── Provided records

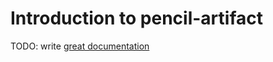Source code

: # Introduction to pencil-artifact

TODO: write [great documentation](http://jacobian.org/writing/what-to-write/)
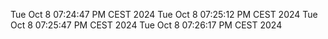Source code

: Tue Oct  8 07:24:47 PM CEST 2024
Tue Oct  8 07:25:12 PM CEST 2024
Tue Oct  8 07:25:47 PM CEST 2024
Tue Oct  8 07:26:17 PM CEST 2024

────

• [Exercise]:
Which lines of the records contain the word "CEST"? Copy each of them.

• [Solution to this problem]:
: Tue Oct  8 07:24:47 PM CEST 2024
Tue Oct  8 07:25:12 PM CEST 2024
Tue Oct  8 07:25:47 PM CEST 2024
Tue Oct  8 07:26:17 PM CEST 2024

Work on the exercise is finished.